Society for the Prevention of Cruelty to Children

Also known as London Society for the Prevention of Cruelty to Children/National Society for the Prevention of Cruelty to Children (NSPCC)


It was founded by child protection campaigner Rev. Benjamin Waugh in London in July 1884 as the London Society for the Prevention of Cruelty to Children, following the success of a similar society in Liverpool (Oxford Dictionary of National Biography)

Waugh became its Hon.

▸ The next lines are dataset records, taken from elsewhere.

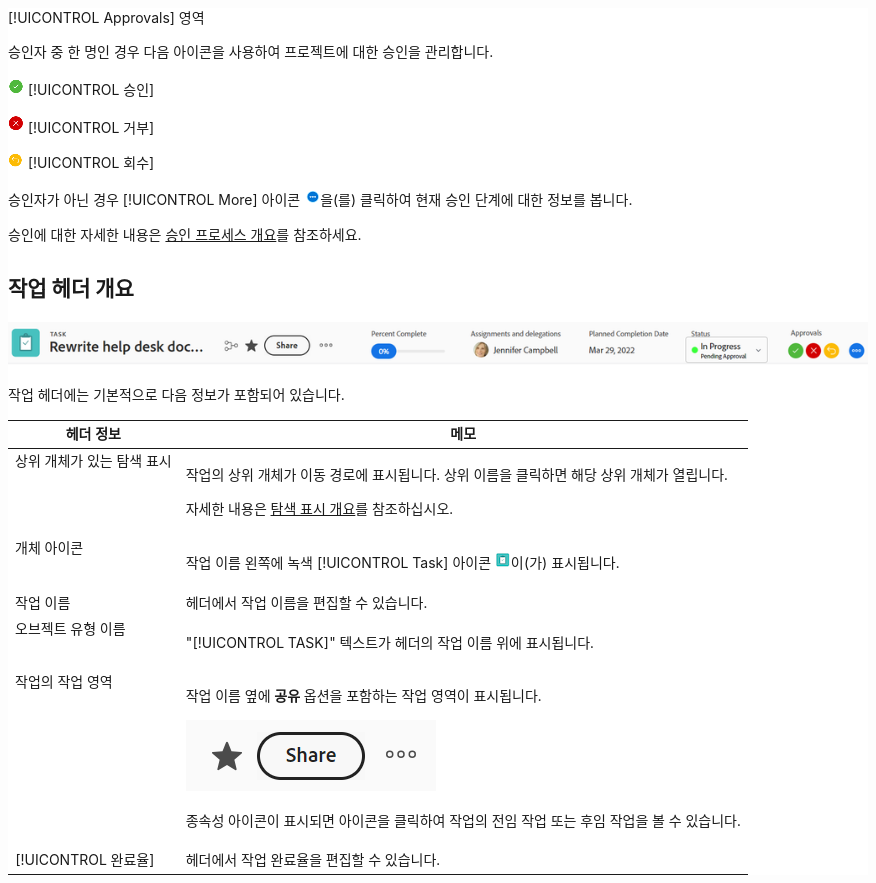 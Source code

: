   <tr> 
   <td role="rowheader">[!UICONTROL Approvals] 영역</td> 
   <td> <p>승인자 중 한 명인 경우 다음 아이콘을 사용하여 프로젝트에 대한 승인을 관리합니다.</p> <p> <img src="assets/nwe-approvals-approve-16x18.png" style="width: 16;height: 18;"> </img> [!UICONTROL 승인]</p> <p> <img src="assets/nwe-approvals-reject-16x19.png" style="width: 16;height: 19;"> </img> [!UICONTROL 거부]</p> <p> <img src="assets/nwe-approvals-recall-16x16.png" style="width: 16;height: 16;"> </img> [!UICONTROL 회수]</p> <p>승인자가 아닌 경우 [!UICONTROL More] 아이콘 <img src="assets/more-icon-for-approvals-area.png">을(를) 클릭하여 현재 승인 단계에 대한 정보를 봅니다.</p> <p>승인에 대한 자세한 내용은 <a href="../../review-and-approve-work/manage-approvals/approval-process-in-workfront.md" class="MCXref xref">승인 프로세스 개요</a>를 참조하세요.</p> </td> 
  </tr> 
 </tbody> 
</table>

## 작업 헤더 개요

![](assets/task-header-350x18.png)

작업 헤더에는 기본적으로 다음 정보가 포함되어 있습니다.

<table style="table-layout:auto"> 
 <col> 
 <col> 
 <thead> 
  <tr> 
   <th>헤더 정보</th> 
   <th>메모</th> 
  </tr> 
 </thead> 
 <tbody> 
  <tr> 
   <td role="rowheader">상위 개체가 있는 탐색 표시</td> 
   <td> <p>작업의 상위 개체가 이동 경로에 표시됩니다. 상위 이름을 클릭하면 해당 상위 개체가 열립니다.</p> <p>자세한 내용은 <a href="../../workfront-basics/the-new-workfront-experience/breadcrumb-overview.md" class="MCXref xref">탐색 표시 개요</a>를 참조하십시오.</p> </td> 
  </tr> 
  <tr data-mc-conditions=""> 
   <td role="rowheader">개체 아이콘 </td> 
   <td> <p>작업 이름 왼쪽에 녹색 [!UICONTROL Task] 아이콘 <img src="assets/nwe-tasks-icon.png">이(가) 표시됩니다.</p> </td> 
  </tr> 
  <tr> 
   <td role="rowheader">작업 이름</td> 
   <td>헤더에서 작업 이름을 편집할 수 있습니다.</td> 
  </tr> 
  <tr> 
   <td role="rowheader">오브젝트 유형 이름</td> 
   <td> <p>"[!UICONTROL TASK]" 텍스트가 헤더의 작업 이름 위에 표시됩니다.</p> </td> 
  </tr> 
  <tr> 
   <td role="rowheader">작업의 작업 영역</td> 
   <td> <p>작업 이름 옆에 <b>공유</b> 옵션을 포함하는 작업 영역이 표시됩니다.</p> <p> <img src="assets/actions-area-icons-with-share-button.png"> </p> <p>종속성 아이콘이 표시되면 아이콘을 클릭하여 작업의 전임 작업 또는 후임 작업을 볼 수 있습니다.</p> </td> 
  </tr> 
  <tr> 
   <td role="rowheader">[!UICONTROL 완료율]</td> 
   <td>헤더에서 작업 완료율을 편집할 수 있습니다.</td>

Secretary (The Times, 25 January 1887) and later a paid Director of the Society (Oxford Dictionary of National Biography)

In 1888 its medical officer was Dr John Gabe of Mecklenburgh Square (The Times, 29 March 1888); he has been the object of much more attention because of his presence at one of the Jack the Ripper murder scenes later that year than for his work for the Society

In his capacity as a divisional surgeon for the police, Gabe was later also called in to investigate the “Bloomsbury Murder Mystery” of 1917, when the headless body of a woman was found in Regent Square (The Times, 3 November 1917)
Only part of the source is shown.